Exercise. Show, in full, each line of the data that contains "utilizar".

═════ Data in this exercise

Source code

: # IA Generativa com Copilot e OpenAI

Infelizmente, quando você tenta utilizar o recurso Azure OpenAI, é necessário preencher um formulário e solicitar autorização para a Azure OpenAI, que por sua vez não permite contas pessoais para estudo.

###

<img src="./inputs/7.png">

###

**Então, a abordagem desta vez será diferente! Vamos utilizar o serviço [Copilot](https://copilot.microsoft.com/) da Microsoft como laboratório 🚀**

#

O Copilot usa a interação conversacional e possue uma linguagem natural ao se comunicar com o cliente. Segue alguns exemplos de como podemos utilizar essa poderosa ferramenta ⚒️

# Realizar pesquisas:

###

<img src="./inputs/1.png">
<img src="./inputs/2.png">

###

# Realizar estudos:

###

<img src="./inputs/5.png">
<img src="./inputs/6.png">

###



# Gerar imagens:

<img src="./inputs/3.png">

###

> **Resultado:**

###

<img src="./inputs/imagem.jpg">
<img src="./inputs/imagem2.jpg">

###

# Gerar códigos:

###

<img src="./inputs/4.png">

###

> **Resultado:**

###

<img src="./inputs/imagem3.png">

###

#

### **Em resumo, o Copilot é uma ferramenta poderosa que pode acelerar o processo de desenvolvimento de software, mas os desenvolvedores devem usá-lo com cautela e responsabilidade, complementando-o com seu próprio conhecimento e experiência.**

══════════

Solution.
Infelizmente, quando você tenta utilizar o recurso Azure OpenAI, é necessário preencher um formulário e solicitar autorização para a Azure OpenAI, que por sua vez não permite contas pessoais para estudo.
**Então, a abordagem desta vez será diferente! Vamos utilizar o serviço [Copilot](https://copilot.microsoft.com/) da Microsoft como laboratório 🚀**
O Copilot usa a interação conversacional e possue uma linguagem natural ao se comunicar com o cliente. Segue alguns exemplos de como podemos utilizar essa poderosa ferramenta ⚒️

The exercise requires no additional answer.